8.A.143. The TMEM132 (TMEM132) Family
TMEM132 genes can be mutated to cause non-syndromic hearing loss, panic disorder and cancer. The full domain architecture of human TMEM132 family proteins, solved using in-depth sequence and structural analysis reveal them to be five previously unappreciated cell adhesion molecules whose domain architecture has an early holozoan origin prior to the emergence of choanoflagellates and metazoa. The extra-cellular portions of TMEM132 proteins contain five conserved domains including three tandem immunoglobulin domains, and a cohesin domain homologue, the first such domain found in animals. Thus a cellular adhesion function for the TMEM132 family, connecting the extracellular medium with the intracellular actin cytoskeleton has been suggested (Sanchez-Pulido and Ponting 2018). These proteins are large (~ 1000 residues) and have two TMSs, one at the N-terminus, and one near the C-terminus. Hair cell alpha9alpha10 nicotinic acetylcholine receptor functional expression is regulated by ligand binding and deafness gene products (Gu et al. 2020; see next paragraph).

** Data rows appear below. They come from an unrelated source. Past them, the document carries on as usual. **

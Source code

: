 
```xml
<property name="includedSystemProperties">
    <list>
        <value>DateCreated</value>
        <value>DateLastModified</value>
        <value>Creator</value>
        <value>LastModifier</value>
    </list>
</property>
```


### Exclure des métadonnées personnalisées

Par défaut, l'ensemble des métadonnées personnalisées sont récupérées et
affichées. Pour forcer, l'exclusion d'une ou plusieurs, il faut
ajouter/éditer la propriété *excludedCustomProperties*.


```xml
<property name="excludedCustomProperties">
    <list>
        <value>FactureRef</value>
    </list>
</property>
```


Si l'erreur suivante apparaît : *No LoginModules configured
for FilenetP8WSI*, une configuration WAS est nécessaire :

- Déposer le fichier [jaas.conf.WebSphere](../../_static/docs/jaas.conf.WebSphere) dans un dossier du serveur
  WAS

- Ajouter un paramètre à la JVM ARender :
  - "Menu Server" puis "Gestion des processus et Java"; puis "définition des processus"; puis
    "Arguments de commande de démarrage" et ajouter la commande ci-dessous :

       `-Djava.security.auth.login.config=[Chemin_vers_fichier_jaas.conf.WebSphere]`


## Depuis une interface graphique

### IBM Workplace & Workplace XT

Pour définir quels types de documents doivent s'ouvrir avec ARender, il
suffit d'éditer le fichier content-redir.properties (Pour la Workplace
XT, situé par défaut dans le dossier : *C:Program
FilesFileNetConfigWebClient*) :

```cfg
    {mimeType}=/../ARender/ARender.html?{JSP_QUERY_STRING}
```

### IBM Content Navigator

Auditory hair cells receive olivocochlear efferent innervation, which refines tonotopic mapping, improves sound discrimination, and mitigates acoustic trauma. The olivocochlear synapse involves α9α10nAChRs which assemble in hair cells only coincident with cholinergic innervation and do not express in recombinant mammalian cell lines. Genome-wide screening determined that assembly and surface expression of α9α10 require ligand binding. Ion channel function additionally demands an auxiliary subunit, which can be transmembrane inner ear (TMIE) or TMEM132e (Gu et al. 2020). Both of these single-pass transmembrane proteins are enriched in hair cells and underlie nonsyndromic human deafness. Inner hair cells from TMIE mutant mice show altered postsynaptic α9α10 function and retain α9α10-mediated transmission beyond the second postnatal week associated with abnormally persistent cholinergic innervation. Thus, the mechanism links cholinergic input with α9α10 assembly, identifies functions for human deafness genes TMIE/TMEM132e, and enables drug discovery for this elusive nAChR implicated in prevalent auditory disorders (Gu et al. 2020).